Question

ABC is a triangle in vertical plane. Its two base angles $\angle BAC$ and $\angle BCA$ are $45^{\circ}$ and \[ta{{n}^{-1}}(1/3)\] respectively. A particle is projected from point A such that it passes through vertices $B$ and $C$. Find angle of projection in degrees:

(A) $60^{\circ}$
(B) $53^{\circ}$
(C) $\tan ^{-1}(5 / 4)$
(D) $\tan ^{-1}(5 / 3)$

Answer 1

Hint: We should know that velocity is defined as the rate change of displacement per unit time. Speed in a specific direction is also known as velocity. Velocity is equal to displacement divided by time. Speed, being a scalar quantity, is the rate at which an object covers distance. The average speed is the distance which is a scalar quantity per time ratio. On the other hand, velocity is a vector quantity; it is direction-aware. An object which moves in the negative direction has a negative velocity. If the object is slowing down then its acceleration vector is directed in the opposite direction as its motion in this case. Based on this we have to solve this question.
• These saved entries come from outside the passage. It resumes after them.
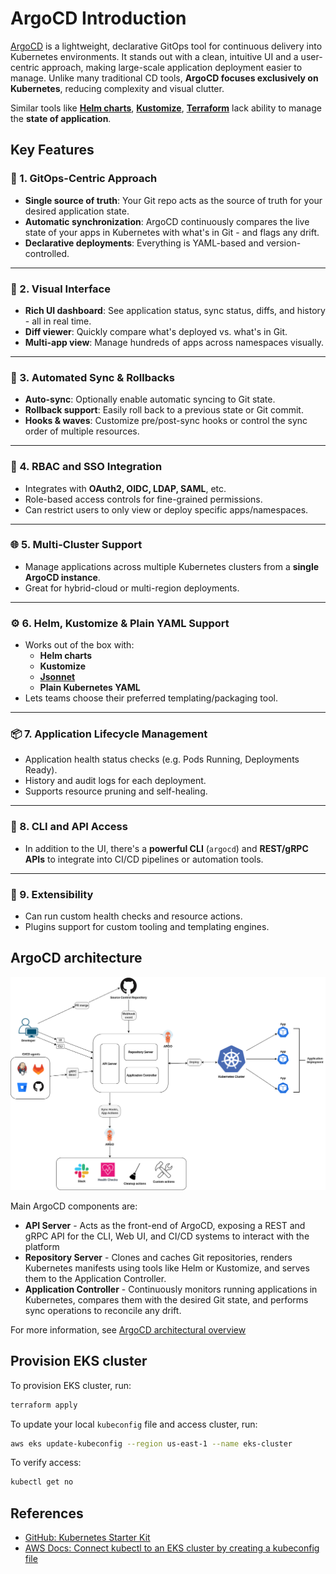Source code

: # ArgoCD Introduction

[ArgoCD](https://argo-cd.readthedocs.io/en/stable/) is a lightweight, declarative GitOps tool for continuous delivery into Kubernetes environments. It stands out with a clean, intuitive UI and a user-centric approach, making large-scale application deployment easier to manage. Unlike many traditional CD tools, **ArgoCD focuses exclusively on Kubernetes**, reducing complexity and visual clutter.

Similar tools like [**Helm charts**](https://helm.sh/), [**Kustomize**](https://kustomize.io/), [**Terraform**](https://www.terraform.io/) lack ability to manage the **state of application**.

## Key Features

### 🚀 1. **GitOps-Centric Approach**
- **Single source of truth**: Your Git repo acts as the source of truth for your desired application state.
- **Automatic synchronization**: ArgoCD continuously compares the live state of your apps in Kubernetes with what's in Git - and flags any drift.
- **Declarative deployments**: Everything is YAML-based and version-controlled.

---

### 👀 2. **Visual Interface**
- **Rich UI dashboard**: See application status, sync status, diffs, and history - all in real time.
- **Diff viewer**: Quickly compare what's deployed vs. what's in Git.
- **Multi-app view**: Manage hundreds of apps across namespaces visually.

---

### 🔄 3. **Automated Sync & Rollbacks**
- **Auto-sync**: Optionally enable automatic syncing to Git state.
- **Rollback support**: Easily roll back to a previous state or Git commit.
- **Hooks & waves**: Customize pre/post-sync hooks or control the sync order of multiple resources.

---

### 🔐 4. **RBAC and SSO Integration**
- Integrates with **OAuth2, OIDC, LDAP, SAML**, etc.
- Role-based access controls for fine-grained permissions.
- Can restrict users to only view or deploy specific apps/namespaces.

---

### 🌐 5. **Multi-Cluster Support**
- Manage applications across multiple Kubernetes clusters from a **single ArgoCD instance**.
- Great for hybrid-cloud or multi-region deployments.

---

### ⚙️ 6. **Helm, Kustomize & Plain YAML Support**
- Works out of the box with:
  - **Helm charts**
  - **Kustomize**
  - [**Jsonnet**](https://jsonnet.org/)
  - **Plain Kubernetes YAML**
- Lets teams choose their preferred templating/packaging tool.

---

### 📦 7. **Application Lifecycle Management**
- Application health status checks (e.g. Pods Running, Deployments Ready).
- History and audit logs for each deployment.
- Supports resource pruning and self-healing.

---

### 🔄 8. **CLI and API Access**
- In addition to the UI, there's a **powerful CLI** (`argocd`) and **REST/gRPC APIs** to integrate into CI/CD pipelines or automation tools.

---

### 🧩 9. **Extensibility**
- Can run custom health checks and resource actions.
- Plugins support for custom tooling and templating engines.


## ArgoCD architecture

![](../img/argocd_architecture.png)

Main ArgoCD components are:

- **API Server** - Acts as the front-end of ArgoCD, exposing a REST and gRPC API for the CLI, Web UI, and CI/CD systems to interact with the platform
- **Repository Server** - Clones and caches Git repositories, renders Kubernetes manifests using tools like Helm or Kustomize, and serves them to the Application Controller.
- **Application Controller** - Continuously monitors running applications in Kubernetes, compares them with the desired Git state, and performs sync operations to reconcile any drift.

For more information, see [ArgoCD architectural overview](https://argo-cd.readthedocs.io/en/stable/operator-manual/architecture/)

## Provision EKS cluster

To provision EKS cluster, run:
```bash
terraform apply
```

To update your local `kubeconfig` file and access cluster, run:
```bash
aws eks update-kubeconfig --region us-east-1 --name eks-cluster
```

To verify access:
```bash
kubectl get no
```

## References

- [GitHub: Kubernetes Starter Kit](https://github.com/digitalocean/Kubernetes-Starter-Kit-Developers/blob/main/14-continuous-delivery-using-gitops/argocd.md)
- [AWS Docs: Connect kubectl to an EKS cluster by creating a kubeconfig file](https://docs.aws.amazon.com/eks/latest/userguide/create-kubeconfig.html)
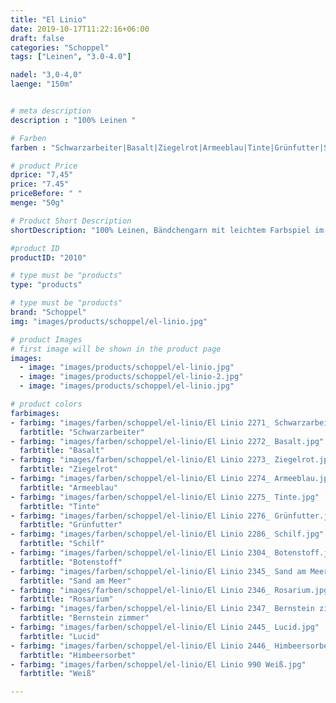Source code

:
 ```yaml
---
title: "El Linio"
date: 2019-10-17T11:22:16+06:00
draft: false
categories: "Schoppel"
tags: ["Leinen", "3.0-4.0"]

nadel: "3,0-4,0" 
laenge: "150m"	


# meta description
description : "100% Leinen "

# Farben
farben : "Schwarzarbeiter|Basalt|Ziegelrot|Armeeblau|Tinte|Grünfutter|Schilf|Botenstoff|Sand am Meer|Rosarium|Bernstein zimmer|Lucid|Himbeersorbet|Weiß"

# product Price
dprice: "7,45"
price: "7.45"
priceBefore: " "
menge: "50g"

# Product Short Description
shortDescription: "100% Leinen, Bändchengarn mit leichtem Farbspiel im Farbton"

#product ID
productID: "2010"

# type must be "products"
type: "products"

# type must be "products"
brand: "Schoppel"
img: "images/products/schoppel/el-linio.jpg"   

# product Images
# first image will be shown in the product page
images:
  - image: "images/products/schoppel/el-linio.jpg"
  - image: "images/products/schoppel/el-linio-2.jpg"
  - image: "images/products/schoppel/el-linio.jpg"

# product colors
farbimages:
- farbimg: "images/farben/schoppel/el-linio/El Linio 2271_ Schwarzarbeiter.jpg"	
  farbtitle: "Schwarzarbeiter"
- farbimg: "images/farben/schoppel/el-linio/El Linio 2272_ Basalt.jpg"	
  farbtitle: "Basalt"
- farbimg: "images/farben/schoppel/el-linio/El Linio 2273_ Ziegelrot.jpg"	
  farbtitle: "Ziegelrot"
- farbimg: "images/farben/schoppel/el-linio/El Linio 2274_ Armeeblau.jpg"	
  farbtitle: "Armeeblau"
- farbimg: "images/farben/schoppel/el-linio/El Linio 2275_ Tinte.jpg"	
  farbtitle: "Tinte"
- farbimg: "images/farben/schoppel/el-linio/El Linio 2276_ Grünfutter.jpg"	
  farbtitle: "Grünfutter"
- farbimg: "images/farben/schoppel/el-linio/El Linio 2286_ Schilf.jpg"	
  farbtitle: "Schilf"
- farbimg: "images/farben/schoppel/el-linio/El Linio 2304_ Botenstoff.jpg"	
  farbtitle: "Botenstoff"
- farbimg: "images/farben/schoppel/el-linio/El Linio 2345_ Sand am Meer.jpg"	
  farbtitle: "Sand am Meer"
- farbimg: "images/farben/schoppel/el-linio/El Linio 2346_ Rosarium.jpg"	
  farbtitle: "Rosarium"
- farbimg: "images/farben/schoppel/el-linio/El Linio 2347_ Bernstein zimmer.jpg"	
  farbtitle: "Bernstein zimmer"
- farbimg: "images/farben/schoppel/el-linio/El Linio 2445_ Lucid.jpg"	
  farbtitle: "Lucid"
- farbimg: "images/farben/schoppel/el-linio/El Linio 2446_ Himbeersorbet.jpg"	
  farbtitle: "Himbeersorbet"
- farbimg: "images/farben/schoppel/el-linio/El Linio 990 Weiß.jpg"	
  farbtitle: "Weiß"

---
```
Complete step by step answer
We should know that a projectile is an object upon which the only force is gravity. Gravity acts to influence the vertical motion of the projectile, thus causing a vertical acceleration. The horizontal motion of the projectile is the result of the tendency of any object in motion to remain in motion at constant velocity. Projectile motion is the motion of an object thrown or projected into the air, subject to only the acceleration of gravity. The object is called a projectile, and its path is called its trajectory. A projectile is any object that has been thrown, shot, or launched, and ballistics is the study of projectile motion. Examples of projectiles range from a golf ball in flight, to a curve ball thrown by a baseball pitcher to a rocket fired into space.
The diagram for this question is given as:

Equation $y=x \tan \theta\left(1-\dfrac{x}{R}\right)$
at $B x=y$ $\tan \theta=\dfrac{R}{R-Y} \ldots.. (\mathrm{i})$
$\tan 45^{\circ}=\dfrac{Y}{X}$
$x=y \ldots.. (\mathrm{ii})$
$\left(\dfrac{1}{3}\right)=\dfrac{Y}{R-x} \ldots. (iii)$
Solving equation 2 and 3 $R=4y=4x$ it on $(i)$
$\tan \theta=\dfrac{R}{R-\dfrac{R}{4}}$
$\tan \theta=\dfrac{4}{3}$
$\theta=53^{\circ}$

So, option B is correct.

Note: We should know that if an object's speed or velocity is increasing at a constant rate then we say it has uniform acceleration. The rate of acceleration is constant. If a car speeds up then slows down then speeds up it doesn't have uniform acceleration. The instantaneous acceleration, or simply acceleration, is defined as the limit of the average acceleration when the interval of time considered approaches 0. It is also defined in a similar manner as the derivative of velocity with respect to time. If an object begins acceleration from rest or a standstill, its initial time is 0. If we get a negative value for acceleration, it means the object is slowing down. The acceleration of an object is its change in velocity over an increment of time. This can mean a change in the object's speed or direction. Average acceleration is the change of velocity over a period of time. Constant or uniform acceleration is when the velocity changes the same amount in every equal time period.